■ Materials provided ■
========
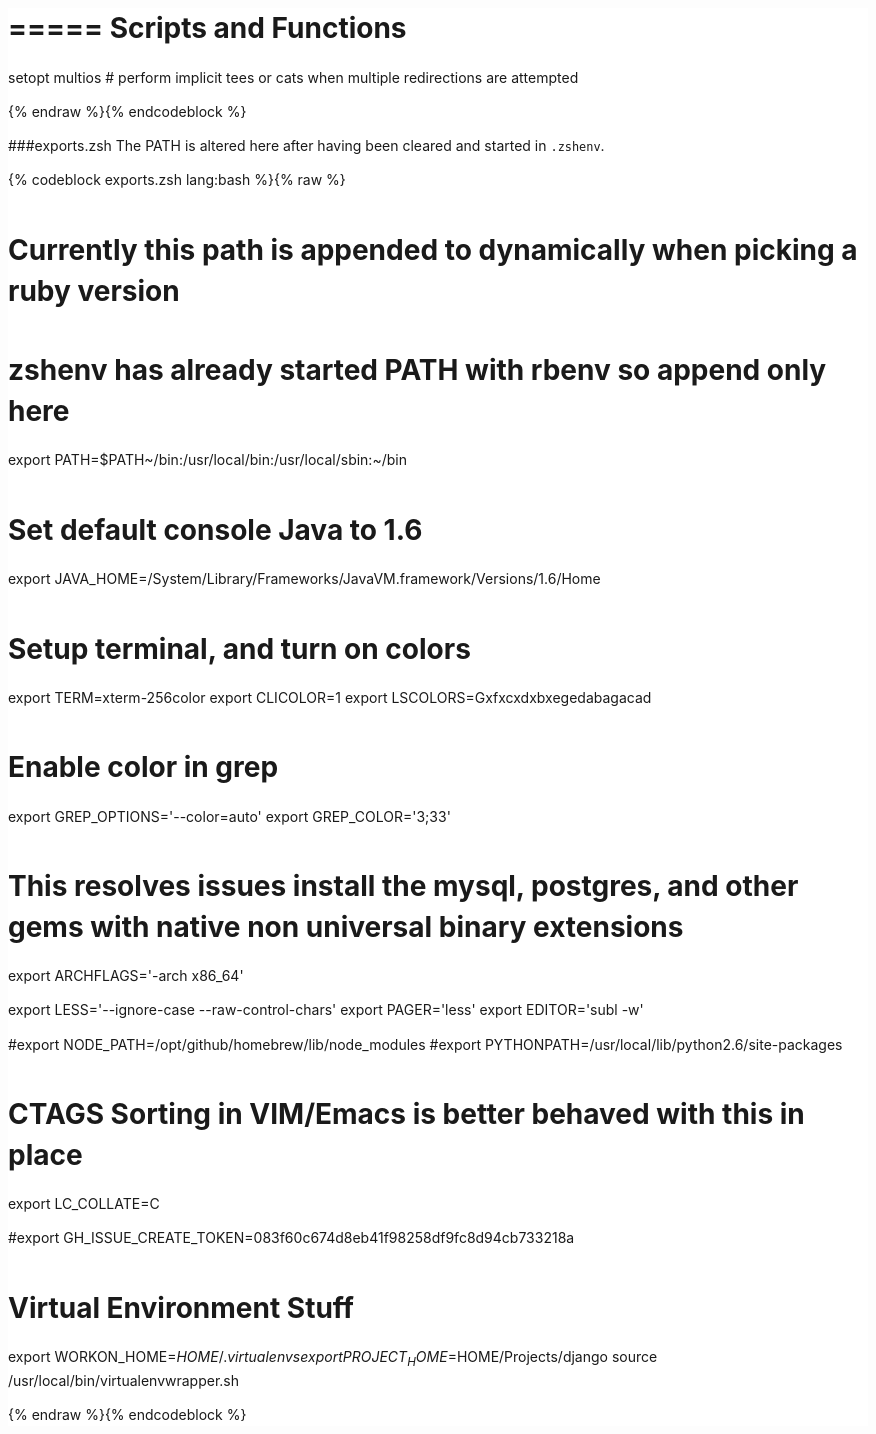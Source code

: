 # ===== Scripts and Functions
setopt multios # perform implicit tees or cats when multiple redirections are attempted


{% endraw %}{% endcodeblock %}

###exports.zsh
The PATH is altered here after having been cleared and started in `.zshenv`.

{% codeblock exports.zsh lang:bash %}{% raw %}
# Currently this path is appended to dynamically when picking a ruby version
# zshenv has already started PATH with rbenv so append only here
export PATH=$PATH~/bin:/usr/local/bin:/usr/local/sbin:~/bin

# Set default console Java to 1.6
export JAVA_HOME=/System/Library/Frameworks/JavaVM.framework/Versions/1.6/Home

# Setup terminal, and turn on colors
export TERM=xterm-256color
export CLICOLOR=1
export LSCOLORS=Gxfxcxdxbxegedabagacad

# Enable color in grep
export GREP_OPTIONS='--color=auto'
export GREP_COLOR='3;33'

# This resolves issues install the mysql, postgres, and other gems with native non universal binary extensions
export ARCHFLAGS='-arch x86_64'

export LESS='--ignore-case --raw-control-chars'
export PAGER='less'
export EDITOR='subl -w'

#export NODE_PATH=/opt/github/homebrew/lib/node_modules
#export PYTHONPATH=/usr/local/lib/python2.6/site-packages
# CTAGS Sorting in VIM/Emacs is better behaved with this in place
export LC_COLLATE=C 

#export GH_ISSUE_CREATE_TOKEN=083f60c674d8eb41f98258df9fc8d94cb733218a

# Virtual Environment Stuff
export WORKON_HOME=$HOME/.virtualenvs
export PROJECT_HOME=$HOME/Projects/django
source /usr/local/bin/virtualenvwrapper.sh 

{% endraw %}{% endcodeblock %}

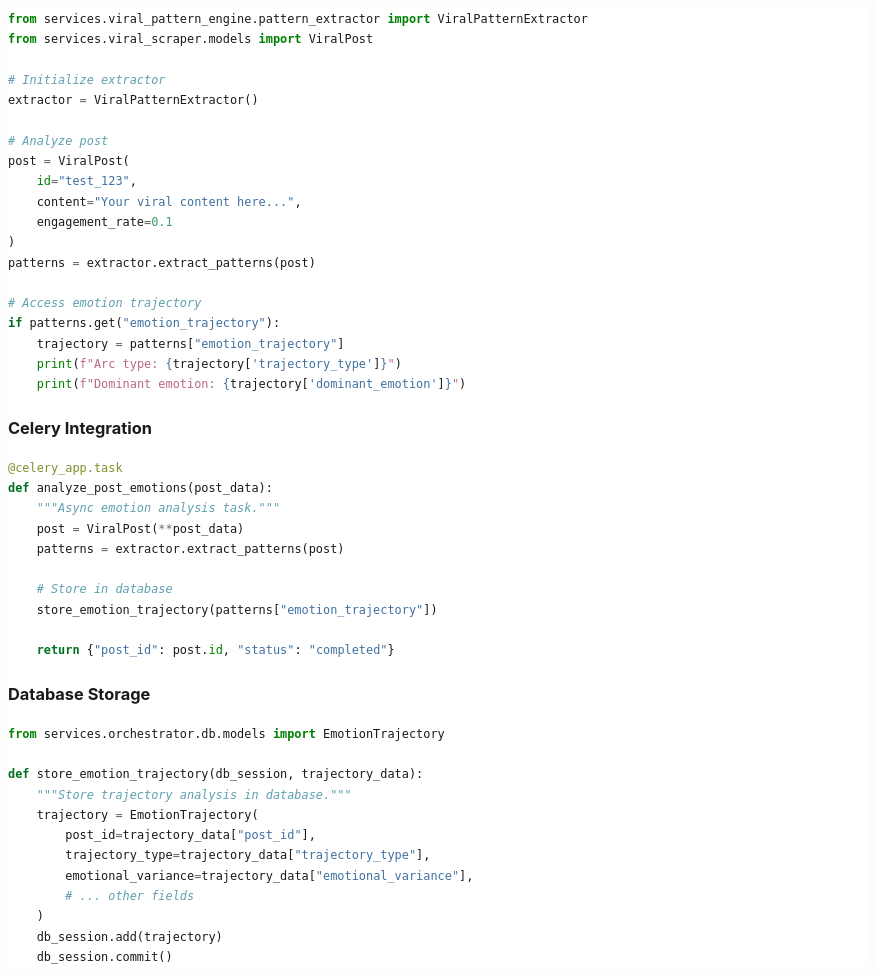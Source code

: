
 ```python
from services.viral_pattern_engine.pattern_extractor import ViralPatternExtractor
from services.viral_scraper.models import ViralPost

# Initialize extractor
extractor = ViralPatternExtractor()

# Analyze post
post = ViralPost(
    id="test_123",
    content="Your viral content here...",
    engagement_rate=0.1
)
patterns = extractor.extract_patterns(post)

# Access emotion trajectory
if patterns.get("emotion_trajectory"):
    trajectory = patterns["emotion_trajectory"]
    print(f"Arc type: {trajectory['trajectory_type']}")
    print(f"Dominant emotion: {trajectory['dominant_emotion']}")
```

### Celery Integration

```python
@celery_app.task
def analyze_post_emotions(post_data):
    """Async emotion analysis task."""
    post = ViralPost(**post_data)
    patterns = extractor.extract_patterns(post)
    
    # Store in database
    store_emotion_trajectory(patterns["emotion_trajectory"])
    
    return {"post_id": post.id, "status": "completed"}
```

### Database Storage

```python
from services.orchestrator.db.models import EmotionTrajectory

def store_emotion_trajectory(db_session, trajectory_data):
    """Store trajectory analysis in database."""
    trajectory = EmotionTrajectory(
        post_id=trajectory_data["post_id"],
        trajectory_type=trajectory_data["trajectory_type"],
        emotional_variance=trajectory_data["emotional_variance"],
        # ... other fields
    )
    db_session.add(trajectory)
    db_session.commit()
```
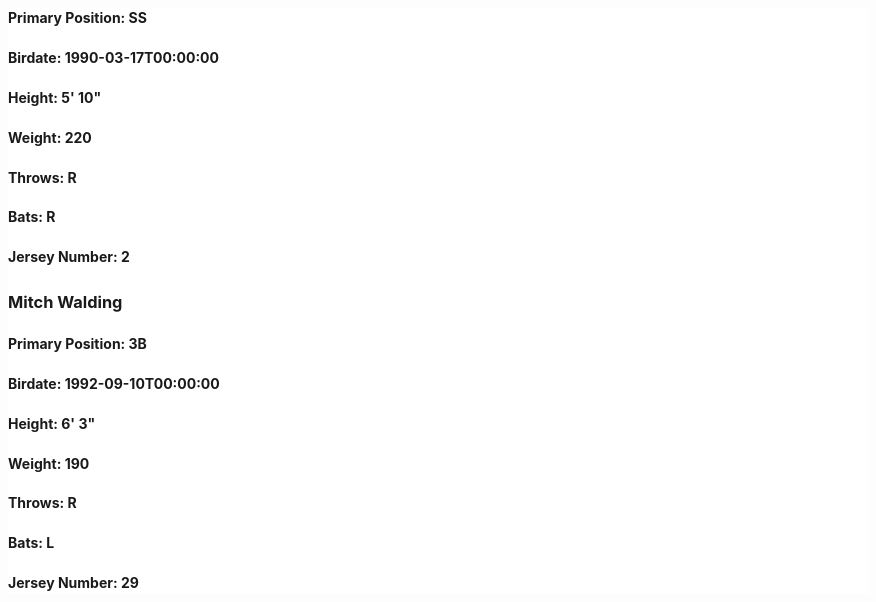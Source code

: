 #### Primary Position: SS
#### Birdate: 1990-03-17T00:00:00
#### Height: 5' 10"
#### Weight: 220
#### Throws: R
#### Bats: R
#### Jersey Number: 2
### Mitch Walding
#### Primary Position: 3B
#### Birdate: 1992-09-10T00:00:00
#### Height: 6' 3"
#### Weight: 190
#### Throws: R
#### Bats: L
#### Jersey Number: 29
========
■ Exercise description ■
Scan the listing for the string "models" and copy every line that carries it.

■ Solved exercise ■
from services.viral_scraper.models import ViralPost
from services.orchestrator.db.models import EmotionTrajectory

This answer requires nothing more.